* Exercise instructions
Wherever a picture appears, skip it and retype the rest of the data exactly.

Dataset entries
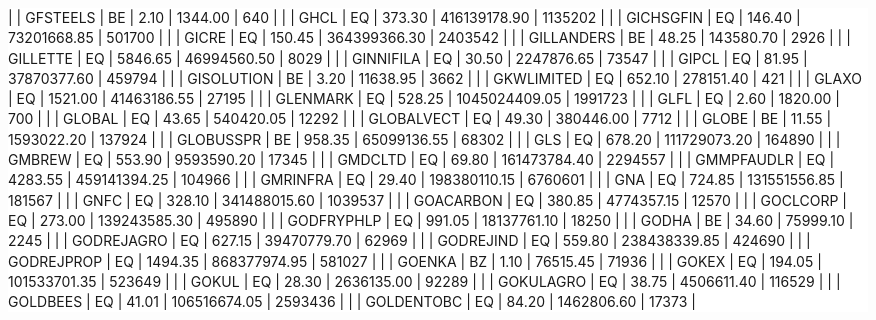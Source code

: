 |  | GFSTEELS | BE | 2.10 | 1344.00 | 640 |
|  | GHCL | EQ | 373.30 | 416139178.90 | 1135202 |
|  | GICHSGFIN | EQ | 146.40 | 73201668.85 | 501700 |
|  | GICRE | EQ | 150.45 | 364399366.30 | 2403542 |
|  | GILLANDERS | BE | 48.25 | 143580.70 | 2926 |
|  | GILLETTE | EQ | 5846.65 | 46994560.50 | 8029 |
|  | GINNIFILA | EQ | 30.50 | 2247876.65 | 73547 |
|  | GIPCL | EQ | 81.95 | 37870377.60 | 459794 |
|  | GISOLUTION | BE | 3.20 | 11638.95 | 3662 |
|  | GKWLIMITED | EQ | 652.10 | 278151.40 | 421 |
|  | GLAXO | EQ | 1521.00 | 41463186.55 | 27195 |
|  | GLENMARK | EQ | 528.25 | 1045024409.05 | 1991723 |
|  | GLFL | EQ | 2.60 | 1820.00 | 700 |
|  | GLOBAL | EQ | 43.65 | 540420.05 | 12292 |
|  | GLOBALVECT | EQ | 49.30 | 380446.00 | 7712 |
|  | GLOBE | BE | 11.55 | 1593022.20 | 137924 |
|  | GLOBUSSPR | BE | 958.35 | 65099136.55 | 68302 |
|  | GLS | EQ | 678.20 | 111729073.20 | 164890 |
|  | GMBREW | EQ | 553.90 | 9593590.20 | 17345 |
|  | GMDCLTD | EQ | 69.80 | 161473784.40 | 2294557 |
|  | GMMPFAUDLR | EQ | 4283.55 | 459141394.25 | 104966 |
|  | GMRINFRA | EQ | 29.40 | 198380110.15 | 6760601 |
|  | GNA | EQ | 724.85 | 131551556.85 | 181567 |
|  | GNFC | EQ | 328.10 | 341488015.60 | 1039537 |
|  | GOACARBON | EQ | 380.85 | 4774357.15 | 12570 |
|  | GOCLCORP | EQ | 273.00 | 139243585.30 | 495890 |
|  | GODFRYPHLP | EQ | 991.05 | 18137761.10 | 18250 |
|  | GODHA | BE | 34.60 | 75999.10 | 2245 |
|  | GODREJAGRO | EQ | 627.15 | 39470779.70 | 62969 |
|  | GODREJIND | EQ | 559.80 | 238438339.85 | 424690 |
|  | GODREJPROP | EQ | 1494.35 | 868377974.95 | 581027 |
|  | GOENKA | BZ | 1.10 | 76515.45 | 71936 |
|  | GOKEX | EQ | 194.05 | 101533701.35 | 523649 |
|  | GOKUL | EQ | 28.30 | 2636135.00 | 92289 |
|  | GOKULAGRO | EQ | 38.75 | 4506611.40 | 116529 |
|  | GOLDBEES | EQ | 41.01 | 106516674.05 | 2593436 |
|  | GOLDENTOBC | EQ | 84.20 | 1462806.60 | 17373 |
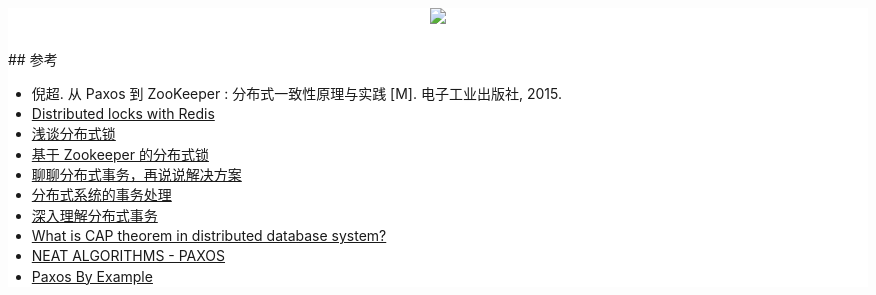 <div align="center"> <img src="https://cs-notes-1256109796.cos.ap-guangzhou.myqcloud.com/111550414182638.gif"/> </div><br>
## 参考

- 倪超. 从 Paxos 到 ZooKeeper : 分布式一致性原理与实践 [M]. 电子工业出版社, 2015.
- [Distributed locks with Redis](https://redis.io/topics/distlock)
- [浅谈分布式锁](http://www.linkedkeeper.com/detail/blog.action?bid=1023)
- [基于 Zookeeper 的分布式锁](http://www.dengshenyu.com/java/%E5%88%86%E5%B8%83%E5%BC%8F%E7%B3%BB%E7%BB%9F/2017/10/23/zookeeper-distributed-lock.html)
- [聊聊分布式事务，再说说解决方案](https://www.cnblogs.com/savorboard/p/distributed-system-transaction-consistency.html)
- [分布式系统的事务处理](https://coolshell.cn/articles/10910.html)
- [深入理解分布式事务](https://juejin.im/entry/577c6f220a2b5800573492be)
- [What is CAP theorem in distributed database system?](http://www.colooshiki.com/index.php/2017/04/20/what-is-cap-theorem-in-distributed-database-system/)
- [NEAT ALGORITHMS - PAXOS](http://harry.me/blog/2014/12/27/neat-algorithms-paxos/)
- [Paxos By Example](https://angus.nyc/2012/paxos-by-example/)

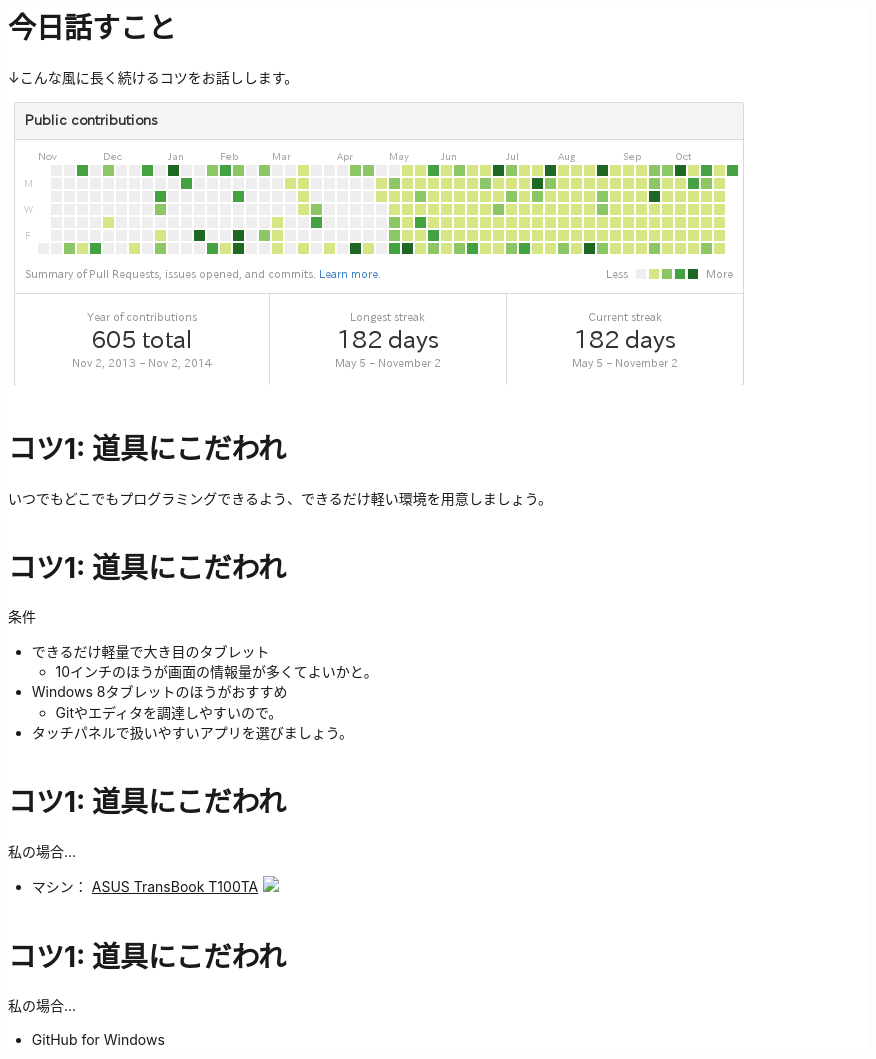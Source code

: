 # 今日話すこと

↓こんな風に長く続けるコツをお話しします。

[![GitHub Contributions](/imgs/2014-11-08-github-contributions.png)](https://github.com/igrep)

# コツ1: 道具にこだわれ

いつでもどこでもプログラミングできるよう、できるだけ軽い環境を用意しましょう。

# コツ1: 道具にこだわれ

条件

- できるだけ軽量で大き目のタブレット
    - 10インチのほうが画面の情報量が多くてよいかと。
- Windows 8タブレットのほうがおすすめ
    - Gitやエディタを調達しやすいので。
- タッチパネルで扱いやすいアプリを選びましょう。

# コツ1: 道具にこだわれ

私の場合...

- マシン：
<a href="https://www.amazon.co.jp/gp/product/B00GSJ1EXY/ref=as_li_ss_tl?ie=UTF8&amp;camp=247&amp;creative=7399&amp;creativeASIN=B00GSJ1EXY&amp;linkCode=as2&amp;tag=poe02-22">ASUS TransBook T100TA</a><img src="https://ir-jp.amazon-adsystem.com/e/ir?t=poe02-22&amp;l=as2&amp;o=9&amp;a=B00GSJ1EXY" width="1" height="1" border="0" alt="" style="border:none !important; margin:0px !important;" />
<a href="https://www.amazon.co.jp/gp/product/B00GSJ1EXY/ref=as_li_ss_il?ie=UTF8&amp;camp=247&amp;creative=7399&amp;creativeASIN=B00GSJ1EXY&amp;linkCode=as2&amp;tag=poe02-22"><img border="0" src="https://ws-fe.amazon-adsystem.com/widgets/q?_encoding=UTF8&amp;ASIN=B00GSJ1EXY&amp;Format=_SL250_&amp;ID=AsinImage&amp;MarketPlace=JP&amp;ServiceVersion=20070822&amp;WS=1&amp;tag=poe02-22" ></a><img src="https://ir-jp.amazon-adsystem.com/e/ir?t=poe02-22&amp;l=as2&amp;o=9&amp;a=B00GSJ1EXY" width="1" height="1" border="0" alt="" style="border:none !important; margin:0px !important;" />

# コツ1: 道具にこだわれ

私の場合...

- GitHub for Windows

* Output below
Source code

: |  | GFSTEELS | BE | 2.10 | 1344.00 | 640 |
|  | GHCL | EQ | 373.30 | 416139178.90 | 1135202 |
|  | GICHSGFIN | EQ | 146.40 | 73201668.85 | 501700 |
|  | GICRE | EQ | 150.45 | 364399366.30 | 2403542 |
|  | GILLANDERS | BE | 48.25 | 143580.70 | 2926 |
|  | GILLETTE | EQ | 5846.65 | 46994560.50 | 8029 |
|  | GINNIFILA | EQ | 30.50 | 2247876.65 | 73547 |
|  | GIPCL | EQ | 81.95 | 37870377.60 | 459794 |
|  | GISOLUTION | BE | 3.20 | 11638.95 | 3662 |
|  | GKWLIMITED | EQ | 652.10 | 278151.40 | 421 |
|  | GLAXO | EQ | 1521.00 | 41463186.55 | 27195 |
|  | GLENMARK | EQ | 528.25 | 1045024409.05 | 1991723 |
|  | GLFL | EQ | 2.60 | 1820.00 | 700 |
|  | GLOBAL | EQ | 43.65 | 540420.05 | 12292 |
|  | GLOBALVECT | EQ | 49.30 | 380446.00 | 7712 |
|  | GLOBE | BE | 11.55 | 1593022.20 | 137924 |
|  | GLOBUSSPR | BE | 958.35 | 65099136.55 | 68302 |
|  | GLS | EQ | 678.20 | 111729073.20 | 164890 |
|  | GMBREW | EQ | 553.90 | 9593590.20 | 17345 |
|  | GMDCLTD | EQ | 69.80 | 161473784.40 | 2294557 |
|  | GMMPFAUDLR | EQ | 4283.55 | 459141394.25 | 104966 |
|  | GMRINFRA | EQ | 29.40 | 198380110.15 | 6760601 |
|  | GNA | EQ | 724.85 | 131551556.85 | 181567 |
|  | GNFC | EQ | 328.10 | 341488015.60 | 1039537 |
|  | GOACARBON | EQ | 380.85 | 4774357.15 | 12570 |
|  | GOCLCORP | EQ | 273.00 | 139243585.30 | 495890 |
|  | GODFRYPHLP | EQ | 991.05 | 18137761.10 | 18250 |
|  | GODHA | BE | 34.60 | 75999.10 | 2245 |
|  | GODREJAGRO | EQ | 627.15 | 39470779.70 | 62969 |
|  | GODREJIND | EQ | 559.80 | 238438339.85 | 424690 |
|  | GODREJPROP | EQ | 1494.35 | 868377974.95 | 581027 |
|  | GOENKA | BZ | 1.10 | 76515.45 | 71936 |
|  | GOKEX | EQ | 194.05 | 101533701.35 | 523649 |
|  | GOKUL | EQ | 28.30 | 2636135.00 | 92289 |
|  | GOKULAGRO | EQ | 38.75 | 4506611.40 | 116529 |
|  | GOLDBEES | EQ | 41.01 | 106516674.05 | 2593436 |
|  | GOLDENTOBC | EQ | 84.20 | 1462806.60 | 17373 |
 <div align="center"> <img src="https://cs-notes-1256109796.cos.ap-guangzhou.myqcloud.com/111550414182638.gif"/> </div><br>
## 参考

- 倪超. 从 Paxos 到 ZooKeeper : 分布式一致性原理与实践 [M]. 电子工业出版社, 2015.
- [Distributed locks with Redis](https://redis.io/topics/distlock)
- [浅谈分布式锁](http://www.linkedkeeper.com/detail/blog.action?bid=1023)
- [基于 Zookeeper 的分布式锁](http://www.dengshenyu.com/java/%E5%88%86%E5%B8%83%E5%BC%8F%E7%B3%BB%E7%BB%9F/2017/10/23/zookeeper-distributed-lock.html)
- [聊聊分布式事务，再说说解决方案](https://www.cnblogs.com/savorboard/p/distributed-system-transaction-consistency.html)
- [分布式系统的事务处理](https://coolshell.cn/articles/10910.html)
- [深入理解分布式事务](https://juejin.im/entry/577c6f220a2b5800573492be)
- [What is CAP theorem in distributed database system?](http://www.colooshiki.com/index.php/2017/04/20/what-is-cap-theorem-in-distributed-database-system/)
- [NEAT ALGORITHMS - PAXOS](http://harry.me/blog/2014/12/27/neat-algorithms-paxos/)
- [Paxos By Example](https://angus.nyc/2012/paxos-by-example/)

Source code

: # 今日話すこと

↓こんな風に長く続けるコツをお話しします。

[![GitHub Contributions](/imgs/2014-11-08-github-contributions.png)](https://github.com/igrep)

# コツ1: 道具にこだわれ

いつでもどこでもプログラミングできるよう、できるだけ軽い環境を用意しましょう。

# コツ1: 道具にこだわれ

条件

- できるだけ軽量で大き目のタブレット
    - 10インチのほうが画面の情報量が多くてよいかと。
- Windows 8タブレットのほうがおすすめ
    - Gitやエディタを調達しやすいので。
- タッチパネルで扱いやすいアプリを選びましょう。

# コツ1: 道具にこだわれ

私の場合...

- マシン：
<a href="https://www.amazon.co.jp/gp/product/B00GSJ1EXY/ref=as_li_ss_tl?ie=UTF8&amp;camp=247&amp;creative=7399&amp;creativeASIN=B00GSJ1EXY&amp;linkCode=as2&amp;tag=poe02-22">ASUS TransBook T100TA</a><img src="https://ir-jp.amazon-adsystem.com/e/ir?t=poe02-22&amp;l=as2&amp;o=9&amp;a=B00GSJ1EXY" width="1" height="1" border="0" alt="" style="border:none !important; margin:0px !important;" />
<a href="https://www.amazon.co.jp/gp/product/B00GSJ1EXY/ref=as_li_ss_il?ie=UTF8&amp;camp=247&amp;creative=7399&amp;creativeASIN=B00GSJ1EXY&amp;linkCode=as2&amp;tag=poe02-22"><img border="0" src="https://ws-fe.amazon-adsystem.com/widgets/q?_encoding=UTF8&amp;ASIN=B00GSJ1EXY&amp;Format=_SL250_&amp;ID=AsinImage&amp;MarketPlace=JP&amp;ServiceVersion=20070822&amp;WS=1&amp;tag=poe02-22" ></a><img src="https://ir-jp.amazon-adsystem.com/e/ir?t=poe02-22&amp;l=as2&amp;o=9&amp;a=B00GSJ1EXY" width="1" height="1" border="0" alt="" style="border:none !important; margin:0px !important;" />

# コツ1: 道具にこだわれ

私の場合...

- GitHub for Windows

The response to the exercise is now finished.